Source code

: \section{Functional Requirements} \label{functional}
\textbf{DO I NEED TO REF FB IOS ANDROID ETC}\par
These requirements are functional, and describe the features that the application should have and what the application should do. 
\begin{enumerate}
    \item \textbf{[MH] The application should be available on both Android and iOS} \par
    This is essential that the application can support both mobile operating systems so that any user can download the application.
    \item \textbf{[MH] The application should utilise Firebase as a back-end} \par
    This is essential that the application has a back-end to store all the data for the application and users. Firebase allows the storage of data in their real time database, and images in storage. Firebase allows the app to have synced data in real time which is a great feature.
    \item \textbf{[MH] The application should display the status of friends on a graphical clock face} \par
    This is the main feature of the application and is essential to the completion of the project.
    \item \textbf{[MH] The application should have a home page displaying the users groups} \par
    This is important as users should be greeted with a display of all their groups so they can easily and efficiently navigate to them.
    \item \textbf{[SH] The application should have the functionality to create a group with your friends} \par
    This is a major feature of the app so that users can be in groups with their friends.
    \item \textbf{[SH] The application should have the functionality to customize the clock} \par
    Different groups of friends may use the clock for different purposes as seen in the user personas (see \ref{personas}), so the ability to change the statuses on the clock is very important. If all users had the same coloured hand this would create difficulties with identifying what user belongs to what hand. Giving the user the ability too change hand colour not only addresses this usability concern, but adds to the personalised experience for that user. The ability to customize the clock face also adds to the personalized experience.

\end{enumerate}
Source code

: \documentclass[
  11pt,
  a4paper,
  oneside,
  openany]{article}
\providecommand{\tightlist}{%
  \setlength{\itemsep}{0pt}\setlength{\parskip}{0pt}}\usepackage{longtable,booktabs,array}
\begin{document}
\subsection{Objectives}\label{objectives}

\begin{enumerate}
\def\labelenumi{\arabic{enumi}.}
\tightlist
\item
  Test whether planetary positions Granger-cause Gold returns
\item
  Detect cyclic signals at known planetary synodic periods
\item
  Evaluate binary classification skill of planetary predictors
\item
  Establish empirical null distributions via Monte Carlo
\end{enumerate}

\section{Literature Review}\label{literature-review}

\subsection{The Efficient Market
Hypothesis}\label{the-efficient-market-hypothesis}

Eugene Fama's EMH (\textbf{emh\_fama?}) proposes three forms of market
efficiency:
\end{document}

● **WORK TO COMPLETE**:
Find every line in the records that uses the string "planetary", then copy it.

● **ANSWER TO THIS TASK**:
  Test whether planetary positions Granger-cause Gold returns
  Detect cyclic signals at known planetary synodic periods
  Evaluate binary classification skill of planetary predictors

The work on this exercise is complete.